# You know you live in Canada when...



## shaelikestaquitos (Feb 2, 2010)

you have to turn on your space heater in April to help dry a wet hedgie and keep your feet warm x_x


----------



## pooka dotted (Jan 5, 2011)

When... I leave to go to Timmies and with one opening of the front door my hedgehogs temp alarms go off and I have to go back inside, turn them off, and bump the heat up in my house.


----------



## Heavenly Hedgehogs (Mar 19, 2010)

When the weather is "tee-shirt" weather one day and then hailing and snowing the next.


----------



## nikki (Aug 28, 2008)

You get excited when it warms up to 0C and think about suntanning...


----------



## Galvon (Sep 20, 2010)

When you put on shorts BECAUSE it's above 0 degrees and people are putting on sunglasses  to protect their eyes from the glare coming off your extremely milky white legs


----------



## Kuzukuzu27 (Oct 20, 2010)

When you can't see five feet in front of you because of crazy snow at the END of May. That was last year, but still. xD


----------



## RalphsMum (Oct 14, 2010)

when the Canada Geese fly over, look down, see the snow and just keep right on going.....


----------



## lmg_319 (Oct 4, 2010)

when you have to plug in your car overnight in may...


----------



## toblerone (Mar 28, 2011)

It's like that here in bozeman, montana too...we got a foot of snow last night...mid april...oh boy. silly weather :roll:


----------



## MissC (Nov 15, 2010)

When you start to wonder 'what the heck is that??!!' when you look outside and then finally realize...

It's grass. :roll:


----------



## Nancy (Aug 22, 2008)

When you still have the hedgie heater on in June and turn it back on again in August. :shock: 

When there is a Tim Horton's on every other corner.


----------



## leopardhedgehog (Nov 18, 2010)

You know you live in Minnesota (close to Canada) when you're set to get 5 inches of snow tonight, and everyone's groaning, but no one's surprised.


----------



## shaelikestaquitos (Feb 2, 2010)

:lol: I'm loving all these posts! Makes me feel better about having such horrid weather!


----------



## pooka dotted (Jan 5, 2011)

When your toque only gets hung up for 2 months of they year :roll:


----------



## Titus (Apr 9, 2011)

Wow, I hadn't realized so many folks here lived in Canada too. XD

Just the other day, a friend and I were at a McDonalds, and watched it go from sorta-kinda-raining to snowpocalypse. :shock:


----------



## ThePliny (Jun 3, 2010)

When you are afraid to put away your winter boots and down jacket because it might be seen as tempting fate! 
And you always have a snow-brush in your car.


----------



## Heavenly Hedgehogs (Mar 19, 2010)

Nancy said:


> When you still have the hedgie heater on in June and turn it back on again in August. :shock:
> 
> When there is a Tim Horton's on every other corner.


Yay to Tims !


----------



## Immortalia (Jan 24, 2009)

ThePliny said:


> And you always have a snow-brush in your car.

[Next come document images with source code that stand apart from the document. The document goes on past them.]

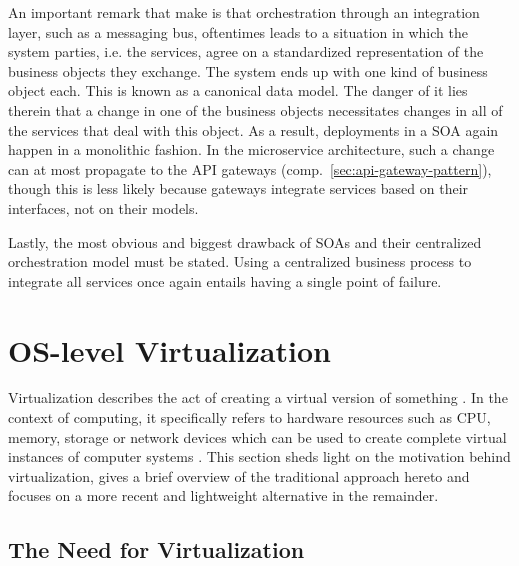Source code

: An important remark that \citeauthor{cerny2018contextual} make is that orchestration through an integration layer, such as a messaging bus, oftentimes leads to a situation in which the system parties, i.e. the services, agree on a standardized representation of the business objects they exchange. The system ends up with one kind of business object each. This is known as a canonical data model. The danger of it lies therein that a change in one of the business objects necessitates changes in all of the services that deal with this object. As a result, deployments in a \ac{SOA} again happen in a monolithic fashion. In the microservice architecture, such a change can at most propagate to the \acs{API} gateways (comp.~\autoref{sec:api-gateway-pattern}), though this is less likely because gateways integrate services based on their interfaces, not on their models.

Lastly, the most obvious and biggest drawback of \acp{SOA} and their centralized orchestration model must be stated. Using a centralized business process to integrate all services once again entails having a single point of failure.


\section{OS-level Virtualization}
\label{sec:os-level-virtualization}

Virtualization describes the act of creating a virtual version of something \cite[p.~2]{celesti2016exploring}. In the context of computing, it specifically refers to hardware resources such as \acs{CPU}, memory, storage or network devices which can be used to create complete virtual instances of computer systems \cite[p.~21]{da2018containers}. This section sheds light on the motivation behind virtualization, gives a brief overview of the traditional approach hereto and focuses on a more recent and lightweight alternative in the remainder.


\subsection{The Need for Virtualization}
\label{sec:virtualization-motivation}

erm... I always have a snow SHOVEL in my car........


----------



## Annabelle (Mar 19, 2011)

shaelikestaquitos said:


> you have to turn on your space heater in April to help dry a wet hedgie and keep your feet warm x_x


Uh...I need the space heater on in April for ME, although I'm sure Annabelle appreciates it too. I'm clearly not cut out for this weather -.-

When you can wear flip flops one day and shovel snow the next.


----------



## gml (Sep 1, 2008)

When you can get rain, snow, freezing rain, ice pellets, then rain again in the same day - and still be able to have a beer on the patio because the weather has cleared and it's 20C out.


----------